21 En plus d’invoquer le libellé différent des art. 683 et 687 du Code criminel, le juge Deschamps fait référence à la jurisprudence des autres provinces. Plusieurs cours d’appel se sont penchées sur la question de l’admission d’éléments de preuve nouveaux en appel d’une sentence: voir R. c. Lockwood (1971), 5 C.C.C. (2d) 438 (C.A. Ont.); Hogan, précité; R. c. Irwin (1979), 48 C.C.C. (2d) 423 (C.A. Alta.); R. c. Langille (1987), 77 N.S.R. (2d) 224 (C.A.); R. c. Archibald (1992), 15 B.C.A.C. 301; R. c. Lemay, [1998] A.Q. no 1947 (QL) (C.A.); R. c. Gauthier, [1996] A.Q. no 952 (QL) (C.A.); R. c. McDow (1996), 147 N.S.R. (2d) 343 (C.A.); Edwards, précité; R. c. Riley (1996), 107 C.C.C. (3d) 278 (C.A.N.-É.); et R. c. Mesgun (1997), 121 C.C.C. (3d) 439 (C.A. Ont.). Certaines cours d’appel ont soutenu que les critères applicables étaient les mêmes, que l’appel porte sur un verdict ou une sentence: voir Hogan, précité, à la p. 449, et Edwards, précité, à la p. 27. D’autres ont affirmé que les règles relatives à l’admission d’éléments de preuve nouveaux étaient appliquées de façon plus souple ou informelle dans le contexte d’un appel d’une sentence: voir Hogan, précité, à la p. 453; Langille, précité; Edwards, précité, à la p. 28; et Riley, précité, à la p. 283. Toutefois, un examen attentif de la jurisprudence révèle que loin d’appliquer des critères différents, les cours d’appel ont invariablement appliqué les critères énoncés dans l’arrêt Palmer, que ce soit de façon implicite ou explicite (pour des exemples d’application du critère de diligence raisonnable, voir Lockwood, Hogan, Irwin, Langille, Edwards et Mesgun; pour des exemples d’application du critère de pertinence, voir Edwards et Lemay; et pour un exemple d’application des critères de plausibilité et d’influence sur le résultat, voir Langille). Par ailleurs, comme je l’ai expliqué ci-dessus, un assouplissement de la règle établie dans l’arrêt Palmer n’est ni souhaitable ni vraiment possible, étant donné sa souplesse inhérente et les exigences reliées à l’intérêt de la justice.

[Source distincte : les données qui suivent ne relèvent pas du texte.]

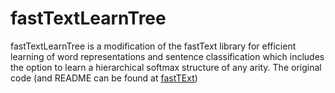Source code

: # fastTextLearnTree

fastTextLearnTree is a modification of the fastText library for efficient learning of word representations and sentence classification which includes the option to learn a hierarchical softmax structure of any arity. The original code (and README can be found at [fastTExt](https://github.com/facebookresearch/fastText))

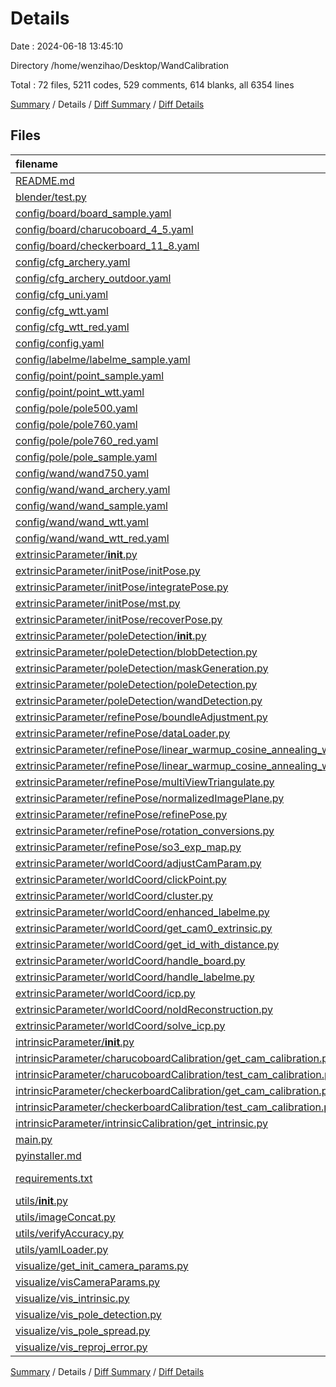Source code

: # Details

Date : 2024-06-18 13:45:10

Directory /home/wenzihao/Desktop/WandCalibration

Total : 72 files,  5211 codes, 529 comments, 614 blanks, all 6354 lines

[Summary](results.md) / Details / [Diff Summary](diff.md) / [Diff Details](diff-details.md)

## Files
| filename | language | code | comment | blank | total |
| :--- | :--- | ---: | ---: | ---: | ---: |
| [README.md](/README.md) | Markdown | 39 | 0 | 4 | 43 |
| [blender/test.py](/blender/test.py) | Python | 12 | 1 | 10 | 23 |
| [config/board/board_sample.yaml](/config/board/board_sample.yaml) | YAML | 3 | 14 | 4 | 21 |
| [config/board/charucoboard_4_5.yaml](/config/board/charucoboard_4_5.yaml) | YAML | 5 | 10 | 3 | 18 |
| [config/board/checkerboard_11_8.yaml](/config/board/checkerboard_11_8.yaml) | YAML | 4 | 12 | 2 | 18 |
| [config/cfg_archery.yaml](/config/cfg_archery.yaml) | YAML | 25 | 11 | 13 | 49 |
| [config/cfg_archery_outdoor.yaml](/config/cfg_archery_outdoor.yaml) | YAML | 25 | 11 | 13 | 49 |
| [config/cfg_uni.yaml](/config/cfg_uni.yaml) | YAML | 44 | 33 | 9 | 86 |
| [config/cfg_wtt.yaml](/config/cfg_wtt.yaml) | YAML | 26 | 11 | 8 | 45 |
| [config/cfg_wtt_red.yaml](/config/cfg_wtt_red.yaml) | YAML | 25 | 11 | 7 | 43 |
| [config/config.yaml](/config/config.yaml) | YAML | 17 | 10 | 13 | 40 |
| [config/labelme/labelme_sample.yaml](/config/labelme/labelme_sample.yaml) | YAML | 6 | 2 | 0 | 8 |
| [config/point/point_sample.yaml](/config/point/point_sample.yaml) | YAML | 6 | 2 | 0 | 8 |
| [config/point/point_wtt.yaml](/config/point/point_wtt.yaml) | YAML | 6 | 1 | 0 | 7 |
| [config/pole/pole500.yaml](/config/pole/pole500.yaml) | YAML | 4 | 0 | 0 | 4 |
| [config/pole/pole760.yaml](/config/pole/pole760.yaml) | YAML | 4 | 0 | 0 | 4 |
| [config/pole/pole760_red.yaml](/config/pole/pole760_red.yaml) | YAML | 4 | 0 | 0 | 4 |
| [config/pole/pole_sample.yaml](/config/pole/pole_sample.yaml) | YAML | 3 | 7 | 2 | 12 |
| [config/wand/wand750.yaml](/config/wand/wand750.yaml) | YAML | 10 | 8 | 1 | 19 |
| [config/wand/wand_archery.yaml](/config/wand/wand_archery.yaml) | YAML | 10 | 4 | 1 | 15 |
| [config/wand/wand_sample.yaml](/config/wand/wand_sample.yaml) | YAML | 9 | 7 | 1 | 17 |
| [config/wand/wand_wtt.yaml](/config/wand/wand_wtt.yaml) | YAML | 10 | 4 | 1 | 15 |
| [config/wand/wand_wtt_red.yaml](/config/wand/wand_wtt_red.yaml) | YAML | 10 | 8 | 4 | 22 |
| [extrinsicParameter/__init__.py](/extrinsicParameter/__init__.py) | Python | 0 | 0 | 1 | 1 |
| [extrinsicParameter/initPose/initPose.py](/extrinsicParameter/initPose/initPose.py) | Python | 66 | 3 | 7 | 76 |
| [extrinsicParameter/initPose/integratePose.py](/extrinsicParameter/initPose/integratePose.py) | Python | 50 | 3 | 4 | 57 |
| [extrinsicParameter/initPose/mst.py](/extrinsicParameter/initPose/mst.py) | Python | 57 | 1 | 8 | 66 |
| [extrinsicParameter/initPose/recoverPose.py](/extrinsicParameter/initPose/recoverPose.py) | Python | 78 | 5 | 8 | 91 |
| [extrinsicParameter/poleDetection/__init__.py](/extrinsicParameter/poleDetection/__init__.py) | Python | 0 | 0 | 1 | 1 |
| [extrinsicParameter/poleDetection/blobDetection.py](/extrinsicParameter/poleDetection/blobDetection.py) | Python | 174 | 25 | 11 | 210 |
| [extrinsicParameter/poleDetection/maskGeneration.py](/extrinsicParameter/poleDetection/maskGeneration.py) | Python | 124 | 15 | 10 | 149 |
| [extrinsicParameter/poleDetection/poleDetection.py](/extrinsicParameter/poleDetection/poleDetection.py) | Python | 197 | 10 | 11 | 218 |
| [extrinsicParameter/poleDetection/wandDetection.py](/extrinsicParameter/poleDetection/wandDetection.py) | Python | 194 | 9 | 11 | 214 |
| [extrinsicParameter/refinePose/boundleAdjustment.py](/extrinsicParameter/refinePose/boundleAdjustment.py) | Python | 249 | 31 | 20 | 300 |
| [extrinsicParameter/refinePose/dataLoader.py](/extrinsicParameter/refinePose/dataLoader.py) | Python | 22 | 0 | 5 | 27 |
| [extrinsicParameter/refinePose/linear_warmup_cosine_annealing_warm_restarts_weight_decay/__init__.py](/extrinsicParameter/refinePose/linear_warmup_cosine_annealing_warm_restarts_weight_decay/__init__.py) | Python | 4 | 0 | 1 | 5 |
| [extrinsicParameter/refinePose/linear_warmup_cosine_annealing_warm_restarts_weight_decay/lr_scheduler.py](/extrinsicParameter/refinePose/linear_warmup_cosine_annealing_warm_restarts_weight_decay/lr_scheduler.py) | Python | 239 | 4 | 42 | 285 |
| [extrinsicParameter/refinePose/multiViewTriangulate.py](/extrinsicParameter/refinePose/multiViewTriangulate.py) | Python | 194 | 16 | 11 | 221 |
| [extrinsicParameter/refinePose/normalizedImagePlane.py](/extrinsicParameter/refinePose/normalizedImagePlane.py) | Python | 50 | 6 | 6 | 62 |
| [extrinsicParameter/refinePose/refinePose.py](/extrinsicParameter/refinePose/refinePose.py) | Python | 298 | 19 | 15 | 332 |
| [extrinsicParameter/refinePose/rotation_conversions.py](/extrinsicParameter/refinePose/rotation_conversions.py) | Python | 412 | 24 | 98 | 534 |
| [extrinsicParameter/refinePose/so3_exp_map.py](/extrinsicParameter/refinePose/so3_exp_map.py) | Python | 68 | 1 | 22 | 91 |
| [extrinsicParameter/worldCoord/adjustCamParam.py](/extrinsicParameter/worldCoord/adjustCamParam.py) | Python | 65 | 0 | 3 | 68 |
| [extrinsicParameter/worldCoord/clickPoint.py](/extrinsicParameter/worldCoord/clickPoint.py) | Python | 98 | 27 | 10 | 135 |
| [extrinsicParameter/worldCoord/cluster.py](/extrinsicParameter/worldCoord/cluster.py) | Python | 40 | 4 | 5 | 49 |
| [extrinsicParameter/worldCoord/enhanced_labelme.py](/extrinsicParameter/worldCoord/enhanced_labelme.py) | Python | 206 | 6 | 16 | 228 |
| [extrinsicParameter/worldCoord/get_cam0_extrinsic.py](/extrinsicParameter/worldCoord/get_cam0_extrinsic.py) | Python | 234 | 44 | 9 | 287 |
| [extrinsicParameter/worldCoord/get_id_with_distance.py](/extrinsicParameter/worldCoord/get_id_with_distance.py) | Python | 62 | 0 | 8 | 70 |
| [extrinsicParameter/worldCoord/handle_board.py](/extrinsicParameter/worldCoord/handle_board.py) | Python | 106 | 3 | 5 | 114 |
| [extrinsicParameter/worldCoord/handle_labelme.py](/extrinsicParameter/worldCoord/handle_labelme.py) | Python | 147 | 1 | 10 | 158 |
| [extrinsicParameter/worldCoord/icp.py](/extrinsicParameter/worldCoord/icp.py) | Python | 78 | 16 | 28 | 122 |
| [extrinsicParameter/worldCoord/noIdReconstruction.py](/extrinsicParameter/worldCoord/noIdReconstruction.py) | Python | 182 | 25 | 15 | 222 |
| [extrinsicParameter/worldCoord/solve_icp.py](/extrinsicParameter/worldCoord/solve_icp.py) | Python | 21 | 2 | 3 | 26 |
| [intrinsicParameter/__init__.py](/intrinsicParameter/__init__.py) | Python | 0 | 0 | 1 | 1 |
| [intrinsicParameter/charucoboardCalibration/get_cam_calibration.py](/intrinsicParameter/charucoboardCalibration/get_cam_calibration.py) | Python | 115 | 12 | 6 | 133 |
| [intrinsicParameter/charucoboardCalibration/test_cam_calibration.py](/intrinsicParameter/charucoboardCalibration/test_cam_calibration.py) | Python | 44 | 1 | 8 | 53 |
| [intrinsicParameter/checkerboardCalibration/get_cam_calibration.py](/intrinsicParameter/checkerboardCalibration/get_cam_calibration.py) | Python | 91 | 9 | 5 | 105 |
| [intrinsicParameter/checkerboardCalibration/test_cam_calibration.py](/intrinsicParameter/checkerboardCalibration/test_cam_calibration.py) | Python | 49 | 14 | 18 | 81 |
| [intrinsicParameter/intrinsicCalibration/get_intrinsic.py](/intrinsicParameter/intrinsicCalibration/get_intrinsic.py) | Python | 73 | 6 | 6 | 85 |
| [main.py](/main.py) | Python | 219 | 2 | 7 | 228 |
| [pyinstaller.md](/pyinstaller.md) | Markdown | 6 | 0 | 1 | 7 |
| [requirements.txt](/requirements.txt) | pip requirements | 12 | 0 | 1 | 13 |
| [utils/__init__.py](/utils/__init__.py) | Python | 0 | 0 | 1 | 1 |
| [utils/imageConcat.py](/utils/imageConcat.py) | Python | 36 | 3 | 2 | 41 |
| [utils/verifyAccuracy.py](/utils/verifyAccuracy.py) | Python | 69 | 0 | 7 | 76 |
| [utils/yamlLoader.py](/utils/yamlLoader.py) | Python | 58 | 8 | 14 | 80 |
| [visualize/get_init_camera_params.py](/visualize/get_init_camera_params.py) | Python | 17 | 0 | 3 | 20 |
| [visualize/visCameraParams.py](/visualize/visCameraParams.py) | Python | 48 | 3 | 3 | 54 |
| [visualize/vis_intrinsic.py](/visualize/vis_intrinsic.py) | Python | 57 | 0 | 4 | 61 |
| [visualize/vis_pole_detection.py](/visualize/vis_pole_detection.py) | Python | 94 | 3 | 8 | 105 |
| [visualize/vis_pole_spread.py](/visualize/vis_pole_spread.py) | Python | 99 | 0 | 8 | 107 |
| [visualize/vis_reproj_error.py](/visualize/vis_reproj_error.py) | Python | 102 | 1 | 11 | 114 |

[Summary](results.md) / Details / [Diff Summary](diff.md) / [Diff Details](diff-details.md)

22 Je conclus donc que les critères énumérés dans l’arrêt Palmer sont applicables aux requêtes en production d’une preuve nouvelle en appel d’une sentence. Avant d’appliquer ces critères aux deux rapports en cause en l’espèce, j’estime qu’il est utile de discuter brièvement des concepts d’admissibilité et de valeur probante dans le contexte de l’admission d’éléments de preuve nouveaux en appel, ainsi que de certaines particularités du processus de détermination de la peine.
C. Les concepts d’admissibilité et de valeur probante
23 En droit de la preuve, les notions d’admissibilité et de valeur probante sont deux concepts distincts: voir Morris c. La Reine, [1983] 2 R.C.S. 190, aux pp. 192 (le juge McIntyre) et 203 (le juge Lamer). Le principe général applicable en matière d’admissibilité est qu’un élément de preuve pertinent est admissible, sauf s’il est assujetti à une règle d’exclusion: voir Morris, précité, à la p. 201, et J. Sopinka, S. N. Lederman et A. W. Bryant, The Law of Evidence in Canada (2e éd. 1999), à la p. 23. Il appartient au juge des faits de déterminer la valeur probante qui doit être attribuée aux éléments de preuve admissibles: Morris, précité, à la p. 193 (le juge McIntyre).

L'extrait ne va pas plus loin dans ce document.